• Fed reveals plans to buy bonds from 794 companies
  • 10% of the index is made up of 6 companies
  • $8.7 billion in corporate debt bought as of June 24

Yesterday the U.S. Federal Reserve released a list of nearly 800 companies whose investment-grade (as of March 22) debt it plans to buy on the secondary market in order to support financial markets. The individual bond purchases pumping in liquidity are done through the newly created Secondary Market Corporate Credit Facility (SMCCF), and the borrowers are chosen based on a broad, diversified market index. The constituents will be refreshed periodically to add or remove bonds, and the index will be published once a month.

Below are the 100 biggest constituents based on weighting:

The Fed began this program on June 16, and it's set to expire September 30. It has so far bought individual bonds worth almost $429 million from 86 companies. Consumer sector firms (cyclical and non-cyclical) make up a third of the index.

The list has certainly raised some eyebrows and questions about why the central bank thinks buying bonds from cash-rich companies like Apple or foreign companies like Volkswagen and Toyota is good for the American economy. The Wall Street Journal's Nick Timiraos pointed out that the top six companies – Toyota, Volkswagen, Daimler, AT&T, Apple and Verizon – make up 10% of the index. The Fed's bond-buying, which has led to record issuances this year, has also been blamed for causing a disconnect between the economy and the stock market. 

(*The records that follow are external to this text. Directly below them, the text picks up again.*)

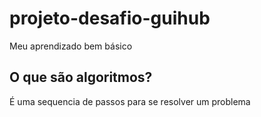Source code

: # projeto-desafio-guihub
Meu aprendizado bem básico

## O que são algoritmos?
É uma sequencia de passos para se resolver um problema
<!-- exemplo 
meu dia 
acordei
levantei da cama
troquei de roupa
escovei os dentes
fui a padaria tomei café
escovei os dentes
fui ao trabalho

-->

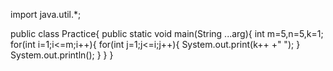 import java.util.*;

public class Practice{
    public static void main(String ...arg){
        int m=5,n=5,k=1;
        for(int i=1;i<=m;i++){
            for(int j=1;j<=i;j++){
                System.out.print(k++ +" ");
            }
            System.out.println();
        }
    }
}
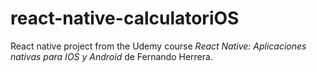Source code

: # react-native-calculatoriOS

React native project from the Udemy course _React Native: Aplicaciones nativas para IOS y Android_ de Fernando Herrera.
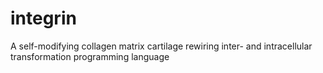 # integrin
A self-modifying collagen matrix cartilage rewiring inter- and intracellular transformation programming language
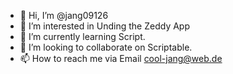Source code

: - 👋 Hi, I’m @jang09126
- 👀 I’m interested in Unding the Zeddy App
- 🌱 I’m currently learning Script.
- 💞️ I’m looking to collaborate on Scriptable.
- 📫 How to reach me via Email cool-jang@web.de

<!---
jang09126/jang09126 is a ✨ special ✨ repository because its `README.md` (this file) appears on your GitHub profile.
You can click the Preview link to take a look at your changes.
--->
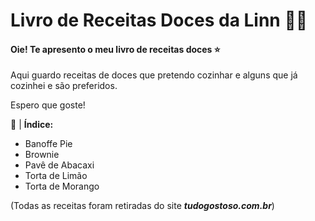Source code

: # Livro de Receitas Doces da Linn :woman_cook:

#### Oie! Te apresento o meu livro de receitas doces ⭐

Aqui guardo receitas de doces que pretendo cozinhar e alguns que já cozinhei e são preferidos. 

Espero que goste! 

📖 | **Índice:**

- Banoffe Pie
- Brownie
- Pavê de Abacaxi
- Torta de Limão
- Torta de Morango

(Todas as receitas foram retiradas do site **_tudogostoso.com.br_**)

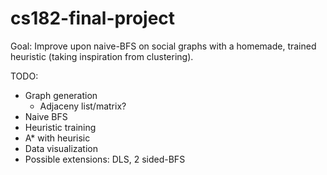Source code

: # cs182-final-project

Goal: Improve upon naive-BFS on social graphs with a homemade, trained heuristic (taking inspiration from clustering).

TODO:
- Graph generation
  - Adjaceny list/matrix?
- Naive BFS
- Heuristic training
- A\* with heurisic
- Data visualization
- Possible extensions: DLS, 2 sided-BFS
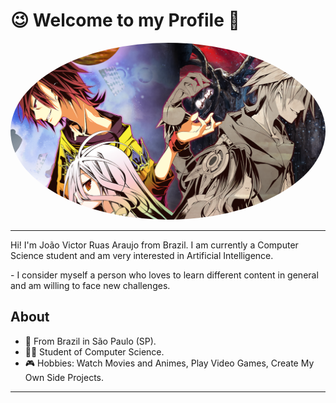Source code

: # <b>😉 Welcome to my Profile 🤗</b>
 <img style="border-radius: 50%; text-align:center;" src="./images/wallpaper_perfil_nogame_nolife.png" alt=""/>
 
--- 
 <p> Hi! I'm João Victor Ruas Araujo from Brazil. I am currently a Computer Science student and am very interested in Artificial Intelligence.</p>
- I consider myself a person who loves to learn different content in general and am willing to face new challenges.

## About
- 📍 From Brazil in São Paulo (SP).
- 👨‍💻 Student of Computer Science.
- 🎮 Hobbies: Watch Movies and Animes, Play Video Games, Create My Own Side Projects.
---
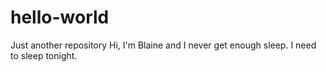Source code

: # hello-world
Just another repository
Hi, I'm Blaine and I never get enough sleep.
I need to sleep tonight.

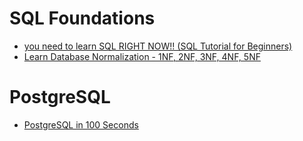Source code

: # SQL Foundations

  - [you need to learn SQL RIGHT NOW!! (SQL Tutorial for Beginners)](https://youtu.be/xiUTqnI6xk8?si=XHgyweYBAkds62Jg)
  - [Learn Database Normalization - 1NF, 2NF, 3NF, 4NF, 5NF](https://youtu.be/GFQaEYEc8_8?si=6h5H5n5Xl0UIYqmY)

# PostgreSQL

  - [PostgreSQL in 100 Seconds](https://youtu.be/n2Fluyr3lbc?si=hqpFt3uO4fwTUTnt)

The Fed is also buying corporate bond ETFs as part of this $750 billion emergency lending program to buy corporate debt. As of June 16, it has bought $6.8 billion in corporate bond ETFs. (see below) This includes $1.7 billion worth of iShares iBoxx U.S. Dollar Investment Grade Corporate Bond ETF (LQD). Total corporate debt purchased through the Corporate Credit Facilities was $8.7 billion through June 24.